USCIS Announces New Policy Affecting More Than One Million F-1 and J-1 Students and Researchers – New “Unlawful Presence” Memo Creates Harsh Penalties for Non-Compliance with Complex Rules
On May 10, 2018, USCIS issued a far-reaching new Policy Memo, effective August 9, 2018, that will directly affect more than 1 million current and former F-1 students and J-1 exchange visitors and their spouses and children. The new policy imposes harsh new penalties, including possible 3 or 10 year bars, on individuals who commit even minor violations of the complex and vaguely defined “maintenance of status” rules for F-1 and J-1 students and scholars. For more about the new policy from the American Immigration Council, click here. For more from USCIS, click here.

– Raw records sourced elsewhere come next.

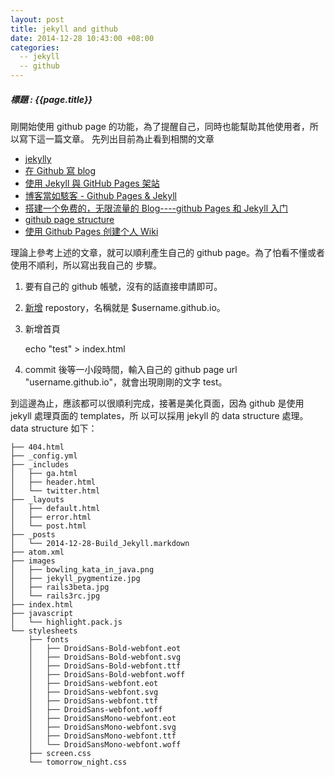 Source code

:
 ```yaml
---
layout: post
title: jekyll and github
date: 2014-12-28 10:43:00 +08:00
categories:
  -- jekyll
  -- github
---
```

##### 標題 : {{page.title}} #####

  剛開始使用 github page 的功能，為了提醒自己，同時也能幫助其他使用者，所以寫下這一篇文章。 
先列出目前為止看到相關的文章 

+ [jekylly](http://jekyllrb.com/docs/templates/) 
+ [在 Github 寫 blog](http://blog.bonereborn.com/github/2013/09/05/blogging-on-github/) 
+ [使用 Jekyll 與 GitHub Pages 架站](http://blog.lyhdev.com/2012/02/jekyll-github-pages.html) 
+ [博客當如駭客 - Github Pages & Jekyll](http://chchwy.github.io/2012/12/Blogging-Like-a-Hacker-Github-Pages.html) 
+ [搭建一个免费的，无限流量的 Blog----github Pages 和 Jekyll 入门](http://www.ruanyifeng.com/blog/2012/08/blogging_with_jekyll.html) 
+ [github page structure](https://github.com/mojombo/tpw) 
+ [使用 Github Pages 创建个人 Wiki](http://junnan.org/blog/2011-06-23-create-wiki-on-github-pages.html) 


理論上參考上述的文章，就可以順利產生自己的 github page。為了怕看不懂或者使用不順利，所以寫出我自己的 
步驟。 

1. 要有自己的 github 帳號，沒有的話直接申請即可。 
2. [新增](https://github.com/new) repostory，名稱就是 $username.github.io。 
3. 新增首頁 
    
    echo "test" > index.html
    
4. commit 後等一小段時間，輸入自己的 github page url "username.github.io"，就會出現剛剛的文字 test。

到這邊為止，應該都可以很順利完成，接著是美化頁面，因為 github 是使用 jekyll 處理頁面的 templates，所
以可以採用 jekyll 的 data structure 處理。data structure 如下：
    
    ├── 404.html
    ├── _config.yml
    ├── _includes
    │   ├── ga.html
    │   ├── header.html
    │   └── twitter.html
    ├── _layouts
    │   ├── default.html
    │   ├── error.html
    │   └── post.html
    ├── _posts
    │   └── 2014-12-28-Build_Jekyll.markdown
    ├── atom.xml
    ├── images
    │   ├── bowling_kata_in_java.png
    │   ├── jekyll_pygmentize.jpg
    │   ├── rails3beta.jpg
    │   └── rails3rc.jpg
    ├── index.html
    ├── javascript
    │   └── highlight.pack.js
    └── stylesheets
        ├── fonts
        │   ├── DroidSans-Bold-webfont.eot
        │   ├── DroidSans-Bold-webfont.svg
        │   ├── DroidSans-Bold-webfont.ttf
        │   ├── DroidSans-Bold-webfont.woff
        │   ├── DroidSans-webfont.eot
        │   ├── DroidSans-webfont.svg
        │   ├── DroidSans-webfont.ttf
        │   ├── DroidSans-webfont.woff
        │   ├── DroidSansMono-webfont.eot
        │   ├── DroidSansMono-webfont.svg
        │   ├── DroidSansMono-webfont.ttf
        │   └── DroidSansMono-webfont.woff
        ├── screen.css
        └── tomorrow_night.css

USCIS Completes Data Entry on H-1B Work Visa Petitions Selected in the April 2018 Lottery – Petition Adjudication Process Begins Now
On May 15, 2018, USCIS announced that it had completed data entry on all H-1B petitions selected in the lottery. 190,098 petitions were submitted for the 85,000 available new H-1 cap-subject work visas. No more new cap-subject H-1B work visa petition approvals will be available until 2019. The H-1 is the most commonly used temporary work visa for newly-hired professional workers. H-1 workers are generally required to have at least a four-year degree in a specific field and a job offer that requires such a degree. For more from USCIS, click here and here. For FAQ’s about H-1 work visas, click here.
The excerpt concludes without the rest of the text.